* Directions: Nothing in the data should change when you return it, but leave the pictures out.

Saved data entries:
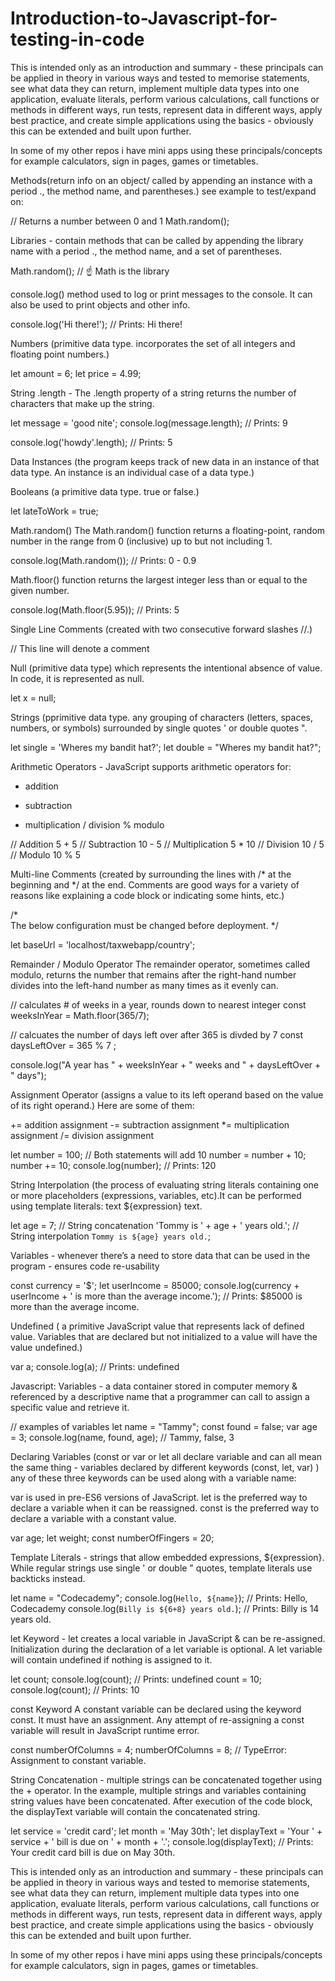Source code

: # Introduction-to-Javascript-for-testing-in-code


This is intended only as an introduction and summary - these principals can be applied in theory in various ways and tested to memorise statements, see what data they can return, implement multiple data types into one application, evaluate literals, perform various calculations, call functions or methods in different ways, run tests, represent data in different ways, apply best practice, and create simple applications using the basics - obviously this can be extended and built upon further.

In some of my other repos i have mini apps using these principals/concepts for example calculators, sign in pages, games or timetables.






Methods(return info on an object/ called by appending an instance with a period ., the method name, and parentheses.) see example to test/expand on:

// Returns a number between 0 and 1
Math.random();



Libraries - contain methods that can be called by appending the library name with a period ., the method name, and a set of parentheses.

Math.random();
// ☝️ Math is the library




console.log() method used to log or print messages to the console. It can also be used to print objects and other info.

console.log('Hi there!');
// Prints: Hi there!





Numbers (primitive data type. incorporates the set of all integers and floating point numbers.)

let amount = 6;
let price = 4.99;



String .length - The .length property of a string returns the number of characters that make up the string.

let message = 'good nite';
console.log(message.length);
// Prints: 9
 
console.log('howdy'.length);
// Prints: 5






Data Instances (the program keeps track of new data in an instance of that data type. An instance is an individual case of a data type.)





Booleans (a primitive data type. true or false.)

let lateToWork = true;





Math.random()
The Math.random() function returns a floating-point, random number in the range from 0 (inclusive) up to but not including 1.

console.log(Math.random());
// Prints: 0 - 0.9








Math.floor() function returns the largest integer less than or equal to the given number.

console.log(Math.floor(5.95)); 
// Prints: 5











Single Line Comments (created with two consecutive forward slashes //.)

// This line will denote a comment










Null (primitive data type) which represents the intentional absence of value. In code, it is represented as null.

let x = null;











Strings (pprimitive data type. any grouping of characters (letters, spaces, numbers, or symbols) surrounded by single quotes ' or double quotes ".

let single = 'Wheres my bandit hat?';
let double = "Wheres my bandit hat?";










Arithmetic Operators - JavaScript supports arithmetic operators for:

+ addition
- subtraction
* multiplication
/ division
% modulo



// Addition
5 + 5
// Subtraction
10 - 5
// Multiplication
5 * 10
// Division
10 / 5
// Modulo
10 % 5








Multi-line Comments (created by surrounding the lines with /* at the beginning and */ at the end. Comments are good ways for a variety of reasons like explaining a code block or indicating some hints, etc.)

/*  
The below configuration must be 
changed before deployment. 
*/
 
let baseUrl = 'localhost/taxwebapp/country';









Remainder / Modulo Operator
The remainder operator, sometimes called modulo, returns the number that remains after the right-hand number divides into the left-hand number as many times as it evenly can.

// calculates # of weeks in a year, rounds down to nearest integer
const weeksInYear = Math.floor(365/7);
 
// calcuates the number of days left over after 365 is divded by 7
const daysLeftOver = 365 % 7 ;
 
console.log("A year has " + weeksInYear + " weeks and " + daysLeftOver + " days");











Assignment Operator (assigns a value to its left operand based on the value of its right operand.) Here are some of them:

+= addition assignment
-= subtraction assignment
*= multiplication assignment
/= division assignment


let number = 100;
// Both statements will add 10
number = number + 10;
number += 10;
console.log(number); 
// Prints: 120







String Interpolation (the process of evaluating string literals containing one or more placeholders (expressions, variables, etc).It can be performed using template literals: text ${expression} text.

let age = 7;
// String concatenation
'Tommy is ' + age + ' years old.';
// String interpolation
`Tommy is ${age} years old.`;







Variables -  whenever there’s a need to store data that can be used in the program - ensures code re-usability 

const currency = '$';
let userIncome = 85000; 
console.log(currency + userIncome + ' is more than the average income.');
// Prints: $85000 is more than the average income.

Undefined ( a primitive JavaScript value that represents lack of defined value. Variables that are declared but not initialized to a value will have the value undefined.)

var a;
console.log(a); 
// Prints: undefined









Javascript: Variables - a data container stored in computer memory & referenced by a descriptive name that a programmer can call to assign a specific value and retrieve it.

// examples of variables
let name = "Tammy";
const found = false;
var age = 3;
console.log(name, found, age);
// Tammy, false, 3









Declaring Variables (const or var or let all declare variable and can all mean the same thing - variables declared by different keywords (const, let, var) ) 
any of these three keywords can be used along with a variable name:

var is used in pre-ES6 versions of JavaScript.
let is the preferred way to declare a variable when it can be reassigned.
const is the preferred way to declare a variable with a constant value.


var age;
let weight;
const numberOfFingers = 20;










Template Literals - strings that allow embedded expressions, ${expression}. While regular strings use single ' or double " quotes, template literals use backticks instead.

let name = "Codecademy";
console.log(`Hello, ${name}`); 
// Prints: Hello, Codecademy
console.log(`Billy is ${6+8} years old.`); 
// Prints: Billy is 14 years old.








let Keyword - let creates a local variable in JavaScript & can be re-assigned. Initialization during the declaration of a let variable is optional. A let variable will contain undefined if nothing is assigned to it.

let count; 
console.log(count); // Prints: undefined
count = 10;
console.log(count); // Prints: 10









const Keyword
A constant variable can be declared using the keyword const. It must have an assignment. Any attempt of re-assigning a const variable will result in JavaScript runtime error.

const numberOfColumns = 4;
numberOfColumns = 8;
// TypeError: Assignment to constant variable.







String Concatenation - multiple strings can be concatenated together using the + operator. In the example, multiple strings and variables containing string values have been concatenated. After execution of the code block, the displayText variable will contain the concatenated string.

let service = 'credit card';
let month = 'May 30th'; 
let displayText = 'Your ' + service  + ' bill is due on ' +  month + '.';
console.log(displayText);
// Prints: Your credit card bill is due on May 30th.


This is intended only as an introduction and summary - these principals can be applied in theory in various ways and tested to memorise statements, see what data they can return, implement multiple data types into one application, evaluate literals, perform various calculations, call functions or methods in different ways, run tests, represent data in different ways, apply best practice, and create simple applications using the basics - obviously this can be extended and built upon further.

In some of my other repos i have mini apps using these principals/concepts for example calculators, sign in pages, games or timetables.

* Answer to this task:
Source code

: # Introduction-to-Javascript-for-testing-in-code


This is intended only as an introduction and summary - these principals can be applied in theory in various ways and tested to memorise statements, see what data they can return, implement multiple data types into one application, evaluate literals, perform various calculations, call functions or methods in different ways, run tests, represent data in different ways, apply best practice, and create simple applications using the basics - obviously this can be extended and built upon further.

In some of my other repos i have mini apps using these principals/concepts for example calculators, sign in pages, games or timetables.






Methods(return info on an object/ called by appending an instance with a period ., the method name, and parentheses.) see example to test/expand on:

// Returns a number between 0 and 1
Math.random();



Libraries - contain methods that can be called by appending the library name with a period ., the method name, and a set of parentheses.

Math.random();
// ☝️ Math is the library




console.log() method used to log or print messages to the console. It can also be used to print objects and other info.

console.log('Hi there!');
// Prints: Hi there!





Numbers (primitive data type. incorporates the set of all integers and floating point numbers.)

let amount = 6;
let price = 4.99;



String .length - The .length property of a string returns the number of characters that make up the string.

let message = 'good nite';
console.log(message.length);
// Prints: 9
 
console.log('howdy'.length);
// Prints: 5






Data Instances (the program keeps track of new data in an instance of that data type. An instance is an individual case of a data type.)





Booleans (a primitive data type. true or false.)

let lateToWork = true;





Math.random()
The Math.random() function returns a floating-point, random number in the range from 0 (inclusive) up to but not including 1.

console.log(Math.random());
// Prints: 0 - 0.9








Math.floor() function returns the largest integer less than or equal to the given number.

console.log(Math.floor(5.95)); 
// Prints: 5











Single Line Comments (created with two consecutive forward slashes //.)

// This line will denote a comment










Null (primitive data type) which represents the intentional absence of value. In code, it is represented as null.

let x = null;











Strings (pprimitive data type. any grouping of characters (letters, spaces, numbers, or symbols) surrounded by single quotes ' or double quotes ".

let single = 'Wheres my bandit hat?';
let double = "Wheres my bandit hat?";










Arithmetic Operators - JavaScript supports arithmetic operators for:

+ addition
- subtraction
* multiplication
/ division
% modulo



// Addition
5 + 5
// Subtraction
10 - 5
// Multiplication
5 * 10
// Division
10 / 5
// Modulo
10 % 5








Multi-line Comments (created by surrounding the lines with /* at the beginning and */ at the end. Comments are good ways for a variety of reasons like explaining a code block or indicating some hints, etc.)

/*  
The below configuration must be 
changed before deployment. 
*/
 
let baseUrl = 'localhost/taxwebapp/country';









Remainder / Modulo Operator
The remainder operator, sometimes called modulo, returns the number that remains after the right-hand number divides into the left-hand number as many times as it evenly can.

// calculates # of weeks in a year, rounds down to nearest integer
const weeksInYear = Math.floor(365/7);
 
// calcuates the number of days left over after 365 is divded by 7
const daysLeftOver = 365 % 7 ;
 
console.log("A year has " + weeksInYear + " weeks and " + daysLeftOver + " days");











Assignment Operator (assigns a value to its left operand based on the value of its right operand.) Here are some of them:

+= addition assignment
-= subtraction assignment
*= multiplication assignment
/= division assignment


let number = 100;
// Both statements will add 10
number = number + 10;
number += 10;
console.log(number); 
// Prints: 120







String Interpolation (the process of evaluating string literals containing one or more placeholders (expressions, variables, etc).It can be performed using template literals: text ${expression} text.

let age = 7;
// String concatenation
'Tommy is ' + age + ' years old.';
// String interpolation
`Tommy is ${age} years old.`;







Variables -  whenever there’s a need to store data that can be used in the program - ensures code re-usability 

const currency = '$';
let userIncome = 85000; 
console.log(currency + userIncome + ' is more than the average income.');
// Prints: $85000 is more than the average income.

Undefined ( a primitive JavaScript value that represents lack of defined value. Variables that are declared but not initialized to a value will have the value undefined.)

var a;
console.log(a); 
// Prints: undefined









Javascript: Variables - a data container stored in computer memory & referenced by a descriptive name that a programmer can call to assign a specific value and retrieve it.

// examples of variables
let name = "Tammy";
const found = false;
var age = 3;
console.log(name, found, age);
// Tammy, false, 3









Declaring Variables (const or var or let all declare variable and can all mean the same thing - variables declared by different keywords (const, let, var) ) 
any of these three keywords can be used along with a variable name:

var is used in pre-ES6 versions of JavaScript.
let is the preferred way to declare a variable when it can be reassigned.
const is the preferred way to declare a variable with a constant value.


var age;
let weight;
const numberOfFingers = 20;










Template Literals - strings that allow embedded expressions, ${expression}. While regular strings use single ' or double " quotes, template literals use backticks instead.

let name = "Codecademy";
console.log(`Hello, ${name}`); 
// Prints: Hello, Codecademy
console.log(`Billy is ${6+8} years old.`); 
// Prints: Billy is 14 years old.








let Keyword - let creates a local variable in JavaScript & can be re-assigned. Initialization during the declaration of a let variable is optional. A let variable will contain undefined if nothing is assigned to it.

let count; 
console.log(count); // Prints: undefined
count = 10;
console.log(count); // Prints: 10









const Keyword
A constant variable can be declared using the keyword const. It must have an assignment. Any attempt of re-assigning a const variable will result in JavaScript runtime error.

const numberOfColumns = 4;
numberOfColumns = 8;
// TypeError: Assignment to constant variable.







String Concatenation - multiple strings can be concatenated together using the + operator. In the example, multiple strings and variables containing string values have been concatenated. After execution of the code block, the displayText variable will contain the concatenated string.

let service = 'credit card';
let month = 'May 30th'; 
let displayText = 'Your ' + service  + ' bill is due on ' +  month + '.';
console.log(displayText);
// Prints: Your credit card bill is due on May 30th.


This is intended only as an introduction and summary - these principals can be applied in theory in various ways and tested to memorise statements, see what data they can return, implement multiple data types into one application, evaluate literals, perform various calculations, call functions or methods in different ways, run tests, represent data in different ways, apply best practice, and create simple applications using the basics - obviously this can be extended and built upon further.

In some of my other repos i have mini apps using these principals/concepts for example calculators, sign in pages, games or timetables.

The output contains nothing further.